Look for the line that has "corresponde a cerca de 32\% ao ano." in the material below; please repeat it and every line after it, exactly, up to and including the line that has "essa aplicação por unidade de oscilação.", and nothing else.
════
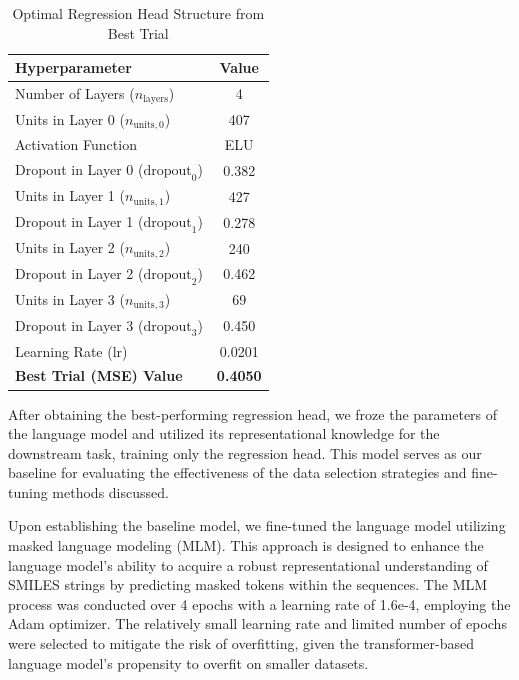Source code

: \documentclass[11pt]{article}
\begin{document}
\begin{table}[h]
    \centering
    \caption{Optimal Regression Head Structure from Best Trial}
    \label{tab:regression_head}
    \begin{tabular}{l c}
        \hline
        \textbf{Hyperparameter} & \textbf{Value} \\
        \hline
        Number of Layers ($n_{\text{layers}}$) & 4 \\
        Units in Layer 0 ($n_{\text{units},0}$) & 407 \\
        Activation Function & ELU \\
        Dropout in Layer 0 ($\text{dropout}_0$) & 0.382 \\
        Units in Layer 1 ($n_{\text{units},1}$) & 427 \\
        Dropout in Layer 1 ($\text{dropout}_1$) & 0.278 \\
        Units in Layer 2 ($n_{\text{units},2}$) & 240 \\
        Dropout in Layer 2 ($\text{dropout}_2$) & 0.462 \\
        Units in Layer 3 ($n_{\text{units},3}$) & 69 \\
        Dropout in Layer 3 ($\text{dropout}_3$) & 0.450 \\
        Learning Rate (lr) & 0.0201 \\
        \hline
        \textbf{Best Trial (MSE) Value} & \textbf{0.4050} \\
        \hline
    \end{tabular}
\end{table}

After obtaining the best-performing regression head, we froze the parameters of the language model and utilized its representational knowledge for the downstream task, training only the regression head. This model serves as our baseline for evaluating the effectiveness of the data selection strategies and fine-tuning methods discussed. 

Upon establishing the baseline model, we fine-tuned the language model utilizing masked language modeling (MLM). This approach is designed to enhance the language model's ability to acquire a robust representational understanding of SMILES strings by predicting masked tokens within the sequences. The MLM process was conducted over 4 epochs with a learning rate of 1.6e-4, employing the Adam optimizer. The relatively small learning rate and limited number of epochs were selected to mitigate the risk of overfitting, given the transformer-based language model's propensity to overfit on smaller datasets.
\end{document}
════
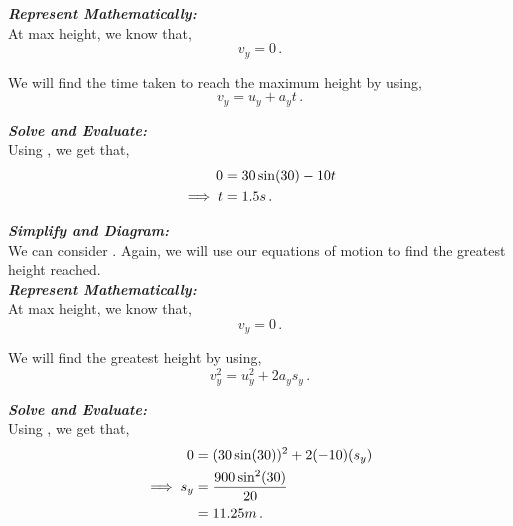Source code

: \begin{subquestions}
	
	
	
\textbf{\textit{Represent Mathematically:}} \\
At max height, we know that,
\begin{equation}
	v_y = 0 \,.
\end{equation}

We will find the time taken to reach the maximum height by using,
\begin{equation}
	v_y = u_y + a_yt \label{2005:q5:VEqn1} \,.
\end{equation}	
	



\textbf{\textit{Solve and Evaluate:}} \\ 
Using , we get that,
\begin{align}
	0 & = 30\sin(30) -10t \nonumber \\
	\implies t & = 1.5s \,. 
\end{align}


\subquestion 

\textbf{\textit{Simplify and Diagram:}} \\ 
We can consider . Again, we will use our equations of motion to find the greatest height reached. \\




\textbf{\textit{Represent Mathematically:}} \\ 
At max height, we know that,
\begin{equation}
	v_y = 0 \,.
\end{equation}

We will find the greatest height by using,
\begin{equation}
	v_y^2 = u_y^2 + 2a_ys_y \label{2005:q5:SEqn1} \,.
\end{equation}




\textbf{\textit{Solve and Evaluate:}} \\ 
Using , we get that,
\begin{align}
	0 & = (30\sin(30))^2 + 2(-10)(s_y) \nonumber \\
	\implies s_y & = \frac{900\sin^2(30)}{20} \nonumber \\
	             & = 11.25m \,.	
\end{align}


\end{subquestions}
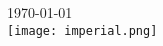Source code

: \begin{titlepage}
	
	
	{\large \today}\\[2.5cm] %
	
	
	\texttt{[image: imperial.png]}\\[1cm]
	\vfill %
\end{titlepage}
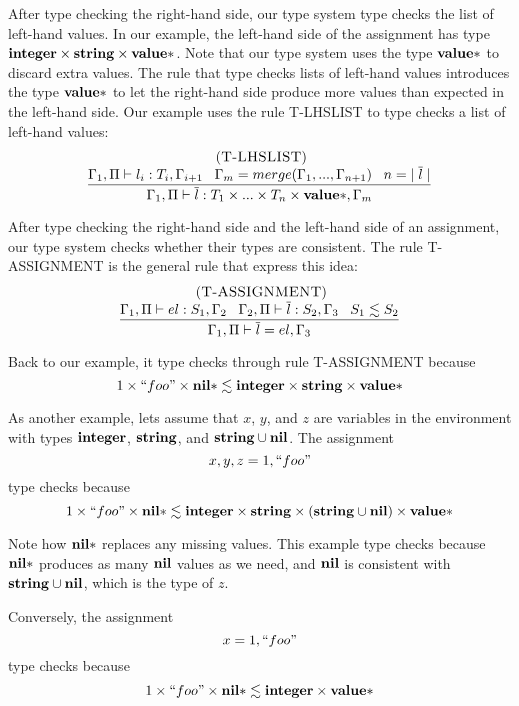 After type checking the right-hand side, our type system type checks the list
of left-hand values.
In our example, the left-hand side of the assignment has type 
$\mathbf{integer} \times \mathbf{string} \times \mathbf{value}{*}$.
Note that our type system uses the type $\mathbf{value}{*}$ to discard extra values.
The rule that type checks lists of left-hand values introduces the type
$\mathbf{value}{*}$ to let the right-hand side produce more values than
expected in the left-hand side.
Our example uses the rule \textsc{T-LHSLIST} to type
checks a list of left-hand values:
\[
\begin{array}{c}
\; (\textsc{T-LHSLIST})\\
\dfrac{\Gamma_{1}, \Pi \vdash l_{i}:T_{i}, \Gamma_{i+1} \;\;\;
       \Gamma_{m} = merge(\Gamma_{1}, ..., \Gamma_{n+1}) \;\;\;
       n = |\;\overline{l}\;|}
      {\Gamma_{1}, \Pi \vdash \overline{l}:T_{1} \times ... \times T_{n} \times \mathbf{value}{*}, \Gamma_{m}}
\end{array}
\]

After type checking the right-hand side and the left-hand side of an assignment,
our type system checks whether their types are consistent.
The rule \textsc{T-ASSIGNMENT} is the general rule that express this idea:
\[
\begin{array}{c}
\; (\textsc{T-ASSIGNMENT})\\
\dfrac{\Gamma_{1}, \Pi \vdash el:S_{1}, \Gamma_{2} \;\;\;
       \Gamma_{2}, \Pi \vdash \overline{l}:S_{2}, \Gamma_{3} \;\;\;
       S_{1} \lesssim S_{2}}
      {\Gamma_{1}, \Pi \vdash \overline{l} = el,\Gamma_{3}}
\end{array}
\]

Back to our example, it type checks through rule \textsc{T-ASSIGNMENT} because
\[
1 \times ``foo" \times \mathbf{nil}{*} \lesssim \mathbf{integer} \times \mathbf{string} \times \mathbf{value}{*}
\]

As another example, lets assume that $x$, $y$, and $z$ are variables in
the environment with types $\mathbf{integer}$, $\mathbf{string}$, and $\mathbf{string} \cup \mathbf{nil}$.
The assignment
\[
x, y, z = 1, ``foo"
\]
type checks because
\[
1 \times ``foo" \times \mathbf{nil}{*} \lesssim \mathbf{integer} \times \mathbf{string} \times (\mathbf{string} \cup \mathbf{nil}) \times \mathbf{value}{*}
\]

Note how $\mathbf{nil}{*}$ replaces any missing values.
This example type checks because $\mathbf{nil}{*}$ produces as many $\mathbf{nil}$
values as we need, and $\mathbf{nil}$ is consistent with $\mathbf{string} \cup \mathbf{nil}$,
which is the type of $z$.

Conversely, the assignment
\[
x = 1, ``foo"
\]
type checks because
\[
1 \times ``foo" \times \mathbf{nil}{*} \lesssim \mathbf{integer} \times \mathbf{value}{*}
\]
════
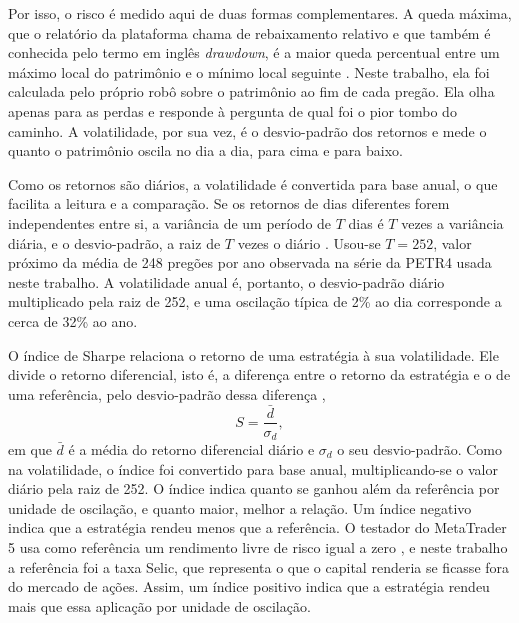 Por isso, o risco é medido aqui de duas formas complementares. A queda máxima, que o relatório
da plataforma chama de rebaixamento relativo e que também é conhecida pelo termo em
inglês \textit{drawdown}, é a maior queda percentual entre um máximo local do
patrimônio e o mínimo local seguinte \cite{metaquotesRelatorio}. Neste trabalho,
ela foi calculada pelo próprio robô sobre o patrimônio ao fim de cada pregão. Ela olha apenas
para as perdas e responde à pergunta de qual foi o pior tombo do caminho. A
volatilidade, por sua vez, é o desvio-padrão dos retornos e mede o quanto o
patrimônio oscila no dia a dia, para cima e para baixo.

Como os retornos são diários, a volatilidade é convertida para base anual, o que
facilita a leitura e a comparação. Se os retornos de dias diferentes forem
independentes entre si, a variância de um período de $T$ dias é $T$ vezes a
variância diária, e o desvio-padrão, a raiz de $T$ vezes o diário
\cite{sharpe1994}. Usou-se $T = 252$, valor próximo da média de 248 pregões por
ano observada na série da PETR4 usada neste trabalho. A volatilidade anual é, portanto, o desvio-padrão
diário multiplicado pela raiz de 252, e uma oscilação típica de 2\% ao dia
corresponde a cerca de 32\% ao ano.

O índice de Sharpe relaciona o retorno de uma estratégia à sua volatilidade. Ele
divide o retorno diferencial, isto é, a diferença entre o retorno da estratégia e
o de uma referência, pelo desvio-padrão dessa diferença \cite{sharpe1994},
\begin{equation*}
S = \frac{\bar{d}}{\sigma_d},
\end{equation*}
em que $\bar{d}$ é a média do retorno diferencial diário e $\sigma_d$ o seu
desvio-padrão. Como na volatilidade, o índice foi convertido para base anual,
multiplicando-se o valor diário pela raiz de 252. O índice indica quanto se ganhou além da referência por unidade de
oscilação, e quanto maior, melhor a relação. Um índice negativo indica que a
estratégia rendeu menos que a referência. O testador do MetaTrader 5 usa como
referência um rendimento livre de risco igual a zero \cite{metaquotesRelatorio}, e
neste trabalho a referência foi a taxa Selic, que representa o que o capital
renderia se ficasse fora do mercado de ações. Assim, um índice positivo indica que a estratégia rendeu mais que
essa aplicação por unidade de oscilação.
════
__Exercise answer__.
corresponde a cerca de 32\% ao ano.

O índice de Sharpe relaciona o retorno de uma estratégia à sua volatilidade. Ele
divide o retorno diferencial, isto é, a diferença entre o retorno da estratégia e
o de uma referência, pelo desvio-padrão dessa diferença \cite{sharpe1994},
\begin{equation*}
S = \frac{\bar{d}}{\sigma_d},
\end{equation*}
em que $\bar{d}$ é a média do retorno diferencial diário e $\sigma_d$ o seu
desvio-padrão. Como na volatilidade, o índice foi convertido para base anual,
multiplicando-se o valor diário pela raiz de 252. O índice indica quanto se ganhou além da referência por unidade de
oscilação, e quanto maior, melhor a relação. Um índice negativo indica que a
estratégia rendeu menos que a referência. O testador do MetaTrader 5 usa como
referência um rendimento livre de risco igual a zero \cite{metaquotesRelatorio}, e
neste trabalho a referência foi a taxa Selic, que representa o que o capital
renderia se ficasse fora do mercado de ações. Assim, um índice positivo indica que a estratégia rendeu mais que
essa aplicação por unidade de oscilação.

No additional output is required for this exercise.